Retinoic acid (RA) is a master regulator of cellular signaling and function as well as an important mediator of immune development and maintenance. CD103 is a marker that is used to distinguish functional subsets of mucosal DCs. Despite the use of CD103 as a DC marker, the RA-induced pathway leading to CD103 expression is yet unknown. In addition, the function of DC CD103 has not been fully elucidated. In this dissertation research, we evaluated the regulation of CD103 expression on human DCs and investigated the function of DC CD103. We first found that CD103 expression is driven by RA and that CD103 is found in intracellular pockets in human DCs. However, the RA-induced increase of CD103 was abrogated upon stimulation of DCs with TLR ligands.
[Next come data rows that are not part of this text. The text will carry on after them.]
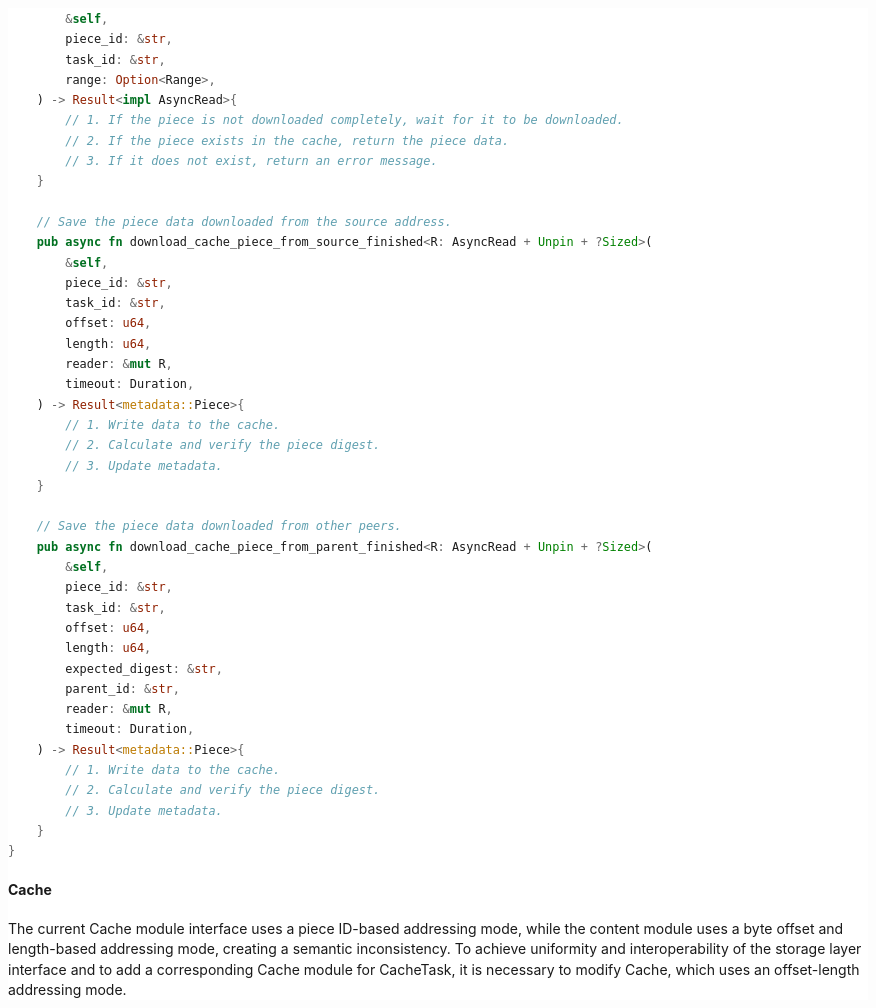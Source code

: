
 ```rust
        &self,
        piece_id: &str,
        task_id: &str,
        range: Option<Range>,
    ) -> Result<impl AsyncRead>{
        // 1. If the piece is not downloaded completely, wait for it to be downloaded.
        // 2. If the piece exists in the cache, return the piece data.
        // 3. If it does not exist, return an error message.
    }

    // Save the piece data downloaded from the source address.
    pub async fn download_cache_piece_from_source_finished<R: AsyncRead + Unpin + ?Sized>(
        &self,
        piece_id: &str,
        task_id: &str,
        offset: u64,
        length: u64,
        reader: &mut R,
        timeout: Duration,
    ) -> Result<metadata::Piece>{
        // 1. Write data to the cache.
        // 2. Calculate and verify the piece digest.
        // 3. Update metadata.
    }

    // Save the piece data downloaded from other peers.
    pub async fn download_cache_piece_from_parent_finished<R: AsyncRead + Unpin + ?Sized>(
        &self,
        piece_id: &str,
        task_id: &str,
        offset: u64,
        length: u64,
        expected_digest: &str,
        parent_id: &str,
        reader: &mut R,
        timeout: Duration,
    ) -> Result<metadata::Piece>{
        // 1. Write data to the cache.
        // 2. Calculate and verify the piece digest.
        // 3. Update metadata.
    }
}

```

#### Cache

The current Cache module interface uses a piece ID-based addressing mode, while the content module uses a byte offset and length-based addressing mode, creating a semantic inconsistency. To achieve uniformity and interoperability of the storage layer interface and to add a corresponding Cache module for CacheTask, it is necessary to modify Cache, which uses an offset-length addressing mode.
To elucidate the RA-induced pathway of CD103 expression, we established the dependence on p38 MAPK signaling and NFAT through the use of specific inhibitors. Studies with RARalpha siRNA and the use of RAR-specific agonists show that CD103 expression is dependent on RARalpha signaling. To investigate further the intracellular CD103 expression, we demonstrated that CD103 was co-localized with endosomal markers and was actively internalized over time in DCs, suggesting CD103 undergoes endosomal recycling. Based upon imaging of gastric tissue showing CD103^+ DCs are most often within the gastric epithelial layer, we sought to understand the role of CD103 in DC adhesion. We investigated whether CD103 is involved in adhesion of DCs to the epithelium by co-culturing the DCs with HT-29 cells, which express E-cadherin on the entire cell surface. Interestingly, we found that CD103 was not a main driver of DC-epithelial adhesion, but that DC binding to the gastrointestinal epithelium was mediated by the interactions between DC E-cadherin and E-cadherin on the HT-29 cells. In summary, this research has contributed to the understanding of CD103 expression and function on human DCs. CD103 plays a minor role in the adhesion of DCs to the gastrointestinal mucosa, despite CD103^+ DCs close proximity to the gastric epithelium. RA drives the expression of CD103 on DCs mediated through RARalpha and p38 MAPK signaling and NFAT.